Im Endeffekt bedeutete dies auch für die Verbraucher niedrigere Kreditkosten, aber dieser Prozess wird jetzt unter „Quantitative Tightening“ umgekehrt. Zentralbanken wie die Federal Reserve, die Bank of England und die Europäische Zentralbank haben die Zinssätze erhöht, um die steigende Inflation zu bekämpfen.
Warum steigen die Renditen von Staatsanleihen?
Die Renditen steigen, weil Anleger Anleihen verkaufen und damit ihre Preise nach unten drücken. Dies kann auf einen Vertrauensverlust in die Wirtschaftsstrategie des Emittenten hindeuten – zum Beispiel reagierten die Anleger stark gegen einen britischen Haushalt, der höhere Ausgaben und Steuersenkungen vorsah. Es ist also eine Art finanzielles Misstrauensvotum gegenüber den Aussichten für das Land. Anleiherenditen spiegeln auch Inflations- und Zinserwartungen wider.

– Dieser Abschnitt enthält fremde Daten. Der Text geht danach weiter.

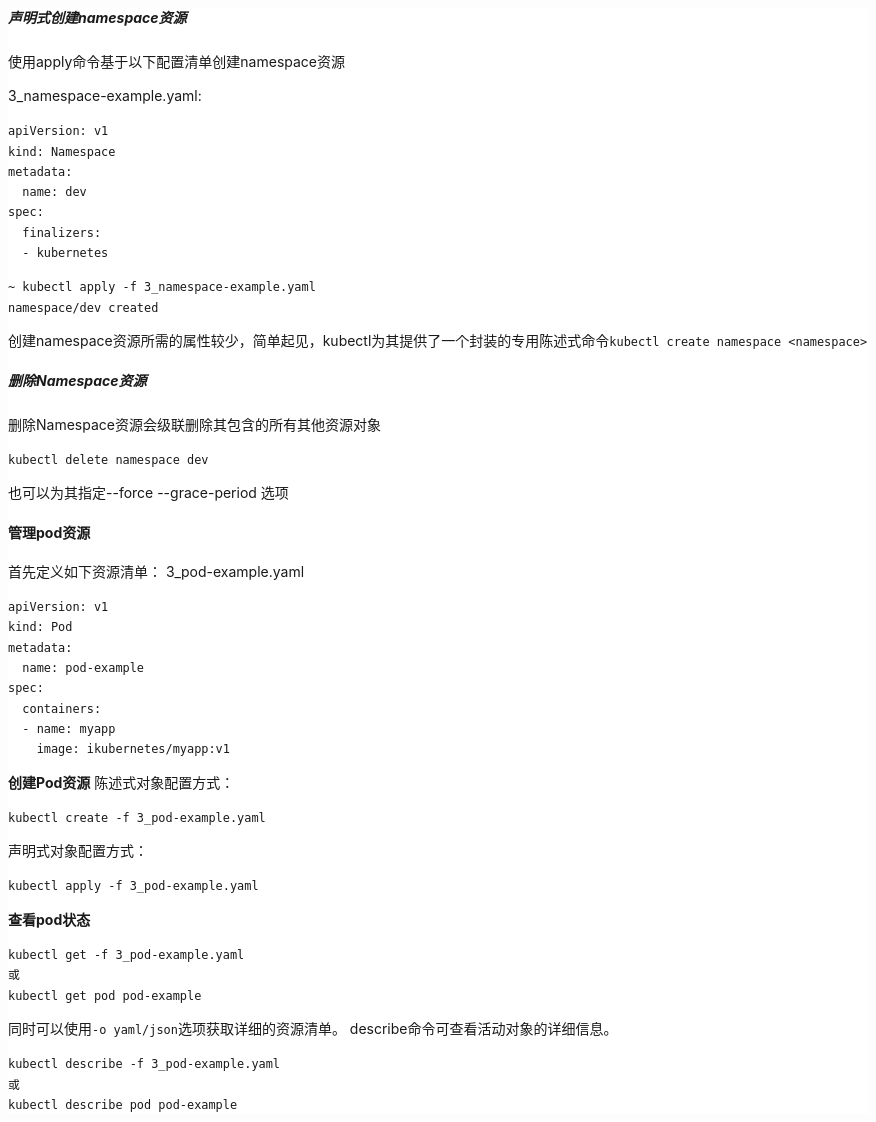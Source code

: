 ##### 声明式创建namespace资源
使用apply命令基于以下配置清单创建namespace资源

3_namespace-example.yaml:
```
apiVersion: v1
kind: Namespace
metadata:
  name: dev
spec:
  finalizers:
  - kubernetes
```

```
~ kubectl apply -f 3_namespace-example.yaml 
namespace/dev created
```

创建namespace资源所需的属性较少，简单起见，kubectl为其提供了一个封装的专用陈述式命令`kubectl create namespace <namespace>`

##### 删除Namespace资源
删除Namespace资源会级联删除其包含的所有其他资源对象
```
kubectl delete namespace dev
```
也可以为其指定--force --grace-period 选项

#### 管理pod资源
首先定义如下资源清单：
3_pod-example.yaml
```
apiVersion: v1
kind: Pod
metadata:
  name: pod-example
spec:
  containers:
  - name: myapp
    image: ikubernetes/myapp:v1
```

**创建Pod资源**
陈述式对象配置方式：
```
kubectl create -f 3_pod-example.yaml
```
声明式对象配置方式：
```
kubectl apply -f 3_pod-example.yaml
```

**查看pod状态**
```
kubectl get -f 3_pod-example.yaml
或
kubectl get pod pod-example
```
同时可以使用`-o yaml/json`选项获取详细的资源清单。
describe命令可查看活动对象的详细信息。
```
kubectl describe -f 3_pod-example.yaml 
或
kubectl describe pod pod-example
```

Das Vereinigte Königreich wurde zuvor als sichere Wette für Anleiheninvestoren angesehen, aber die jüngsten Ereignisse deuten auf etwas anderes hin. Evangelia Gkeka, Senior Manager Research Analyst, Fixed Income bei Morningstar, sagt, dass der Markt noch weitere Zinserhöhungen einpreist: „Es scheint, dass der Markt der Ansicht ist, dass Stützungsmaßnahmen der Regierung zu mehr staatlicher Kreditaufnahme führen werden, aber wenn die Kreditkosten steigen, wird sich die Verschuldung im Verhältnis zum BIP und das Haushaltsdefizit weiter erhöhen. Gleichzeitig führt dies zu noch höherer Inflation, was wiederum dazu führt, dass die Zinsen noch weiter erhöht werden müssen."